[Records from a dataset]
★ ★ ★

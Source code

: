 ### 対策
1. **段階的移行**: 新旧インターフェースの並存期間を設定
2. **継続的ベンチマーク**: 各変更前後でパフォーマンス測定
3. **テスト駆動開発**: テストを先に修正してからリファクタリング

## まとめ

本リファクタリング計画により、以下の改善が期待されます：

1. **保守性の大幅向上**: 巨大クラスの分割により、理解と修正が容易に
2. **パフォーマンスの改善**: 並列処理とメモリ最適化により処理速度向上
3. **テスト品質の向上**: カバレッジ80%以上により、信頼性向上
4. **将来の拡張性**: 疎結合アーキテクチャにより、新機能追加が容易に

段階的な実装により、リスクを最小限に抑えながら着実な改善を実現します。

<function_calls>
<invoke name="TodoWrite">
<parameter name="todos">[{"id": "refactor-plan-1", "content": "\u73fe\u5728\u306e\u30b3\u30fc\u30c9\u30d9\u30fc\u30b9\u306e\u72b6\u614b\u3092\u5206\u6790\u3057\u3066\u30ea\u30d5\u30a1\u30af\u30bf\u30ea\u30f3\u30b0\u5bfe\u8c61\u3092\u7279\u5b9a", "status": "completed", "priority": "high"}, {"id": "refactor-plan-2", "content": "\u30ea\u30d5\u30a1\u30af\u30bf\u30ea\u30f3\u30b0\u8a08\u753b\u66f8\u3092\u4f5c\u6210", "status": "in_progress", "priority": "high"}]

★ ★ ★

> _Required work_
Word for word, restate the data above from its first line down to and including the line with "3. **テスト品質の向上**: カバレッジ80%以上により、信頼性向上".

> _Task answer_
Source code

: ### 対策
1. **段階的移行**: 新旧インターフェースの並存期間を設定
2. **継続的ベンチマーク**: 各変更前後でパフォーマンス測定
3. **テスト駆動開発**: テストを先に修正してからリファクタリング

## まとめ

本リファクタリング計画により、以下の改善が期待されます：

1. **保守性の大幅向上**: 巨大クラスの分割により、理解と修正が容易に
2. **パフォーマンスの改善**: 並列処理とメモリ最適化により処理速度向上
3. **テスト品質の向上**: カバレッジ80%以上により、信頼性向上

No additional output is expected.